Following the organisational structure of the Church the apostolic vicariate included the diocesan areas of bishoprics, where Roman Catholic jurisdiction had effectively been abolished (see the list in section Dioceses comprised in the vicariate). This was partially due to (1) secular rulers or governments repressing Catholic faith and clergy in their territories, which comprised the diocesan areas, (2) due to the fact that incumbent bishops had converted to Lutheranism, or (3) because the cathedral capitular canons, responsible for electing new bishops, had adopted Lutheranism and thus chose fellow faithful candidates, who thus de facto ascended the sees (typical for prince-bishoprics in Northern Germany).

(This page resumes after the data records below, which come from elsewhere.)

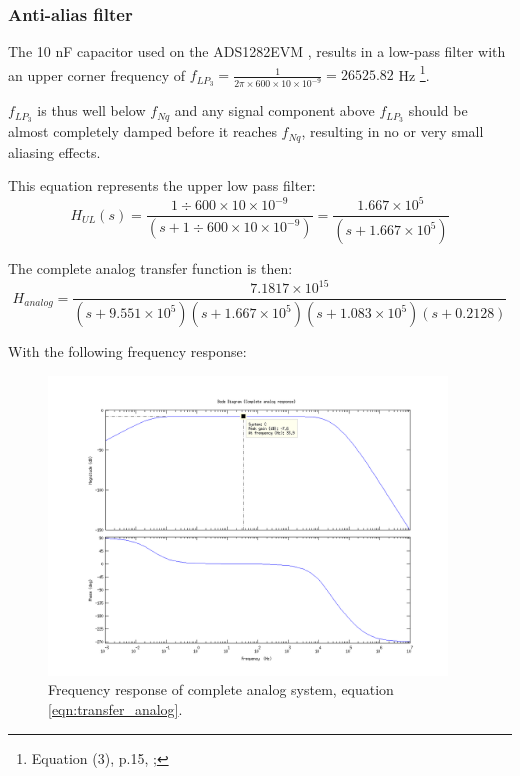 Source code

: \documentclass[a4paper]{article}
\begin{document}
\subsubsection{Anti-alias filter}
The 10 nF capacitor used on the ADS1282EVM
\cite{ads1282evm_ds}, results in a low-pass filter with an upper corner frequency of $f_{LP_3} =
\frac{1}{2 \pi \times 600 \times 10 \times 10^{-9}} = 26525.82 $ Hz
\footnote{Equation (3), p.15, \cite{ads1282_ds}; }.

$f_{LP_3}$ is thus well below $f_{Nq}$ and any signal component above $f_{LP_3}$ should
be almost completely damped before it reaches $f_{Nq}$, resulting in no
or very small aliasing effects.

This equation represents the upper low pass filter:
\begin{equation}
  H_{UL}(s) = \frac{1 \div 600 \times 10 \times 10^{-9}}
                   {(s + 1 \div 600 \times 10 \times 10^{-9})}
            = \frac{1.667 \times 10^5}{(s + 1.667 \times 10^5)}
  \label{eqn:transfer_upper_lowpass}
\end{equation}

The complete analog transfer function is then:
\begin{equation}
  H_{analog} = \frac{7.1817 \times 10^15}
                { (s + 9.551 \times 10^5)
                  (s + 1.667 \times 10^5)
                  (s + 1.083 \times 10^5)
                  (s + 0.2128) }
  \label{eqn:transfer_analog}
\end{equation}

With the following frequency response:
\begin{figure}[h!]
  \begin{center}
    \includegraphics[width=400px]{bode_complete_analog.png}
  \end{center}
  \caption{Frequency response of complete analog system, equation
    \eqref{eqn:transfer_analog}.}
  \label{fig:bode_complete_analog}
\end{figure}
\end{document}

So while the area under the jurisdiction of the vicar apostolic followed originally the diocesan boundaries of the de facto defunct bishoprics, the boundaries of new jurisdictions followed mostly the political borders relevant at the time of their establishment (See the list in the section States and territories covered by the vicariate below).

The scattered Catholics in Northern Europe were placed under the pastoral care of the Jesuits, Franciscans and Dominicans. Catholics in many places had at their disposal only the chapels established in the houses of the diplomatic representatives of the Holy Roman (becoming – as of 1806 – the Austrian) Emperor and of other Catholic Powers, France and Spain. Sometimes admission even to these chapels was rendered difficult, or entirely prohibited to native Catholics.

In some districts the conversion of the monarchs, e.g. Duke John Frederick of Brunswick and Lunenburg, Prince of Calenberg (1651) and Duke Christian I Louis of Mecklenburg-Schwerin (1663), brought Catholics some measure of freedom. The number of Catholics having increased in 1667, chiefly through the above-mentioned Prince of Calenberg, a vicariate Apostolic was established for Northern Germany.

The first vicar was Valerio Maccioni, titular Bishop of Morocco, who resided at Hanover. He died in 1676, and was succeeded by the celebrated Danish convert Nicolaus Steno, who in 1680 was obliged to leave Hanover, was made Auxiliary Bishop of Münster, and in 1683 returned to the Nordic Missions. He died at Schwerin in 1686, and was followed in the vicariate successively by Friedrich von Hörde, Auxiliary Bishop of Hildesheim and titular Bishop of Joppe (1686–96), Jobst Edmund von Brabeck, Bishop of Hildesheim (1697–1702) and Otto von Bronckhorst, Auxiliary Bishop of Osnabrück.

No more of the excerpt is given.